##### Extracted entries #####

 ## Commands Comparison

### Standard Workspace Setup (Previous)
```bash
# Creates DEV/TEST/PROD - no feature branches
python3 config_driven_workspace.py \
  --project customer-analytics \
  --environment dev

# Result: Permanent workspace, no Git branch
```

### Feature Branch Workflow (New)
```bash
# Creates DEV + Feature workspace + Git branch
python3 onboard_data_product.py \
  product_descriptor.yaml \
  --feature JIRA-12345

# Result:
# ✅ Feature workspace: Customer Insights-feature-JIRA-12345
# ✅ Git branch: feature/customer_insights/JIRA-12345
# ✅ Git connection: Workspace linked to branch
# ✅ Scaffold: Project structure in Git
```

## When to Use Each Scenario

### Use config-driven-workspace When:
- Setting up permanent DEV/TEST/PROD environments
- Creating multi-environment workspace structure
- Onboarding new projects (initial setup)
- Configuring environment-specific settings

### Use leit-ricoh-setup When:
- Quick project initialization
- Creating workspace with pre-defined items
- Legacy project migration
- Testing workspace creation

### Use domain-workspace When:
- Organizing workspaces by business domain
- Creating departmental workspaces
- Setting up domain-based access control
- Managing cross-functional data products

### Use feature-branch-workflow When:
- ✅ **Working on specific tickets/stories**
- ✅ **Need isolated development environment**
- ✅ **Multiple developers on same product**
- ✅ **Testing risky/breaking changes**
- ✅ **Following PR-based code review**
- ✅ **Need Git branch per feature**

#####

→ Your assignment
The whole listing above needs to be written out exactly.

→ Reply to the task
 ## Commands Comparison

### Standard Workspace Setup (Previous)
```bash
# Creates DEV/TEST/PROD - no feature branches
python3 config_driven_workspace.py \
  --project customer-analytics \
  --environment dev

# Result: Permanent workspace, no Git branch
```

### Feature Branch Workflow (New)
```bash
# Creates DEV + Feature workspace + Git branch
python3 onboard_data_product.py \
  product_descriptor.yaml \
  --feature JIRA-12345

# Result:
# ✅ Feature workspace: Customer Insights-feature-JIRA-12345
# ✅ Git branch: feature/customer_insights/JIRA-12345
# ✅ Git connection: Workspace linked to branch
# ✅ Scaffold: Project structure in Git
```

## When to Use Each Scenario

### Use config-driven-workspace When:
- Setting up permanent DEV/TEST/PROD environments
- Creating multi-environment workspace structure
- Onboarding new projects (initial setup)
- Configuring environment-specific settings

### Use leit-ricoh-setup When:
- Quick project initialization
- Creating workspace with pre-defined items
- Legacy project migration
- Testing workspace creation

### Use domain-workspace When:
- Organizing workspaces by business domain
- Creating departmental workspaces
- Setting up domain-based access control
- Managing cross-functional data products

### Use feature-branch-workflow When:
- ✅ **Working on specific tickets/stories**
- ✅ **Need isolated development environment**
- ✅ **Multiple developers on same product**
- ✅ **Testing risky/breaking changes**
- ✅ **Following PR-based code review**
- ✅ **Need Git branch per feature**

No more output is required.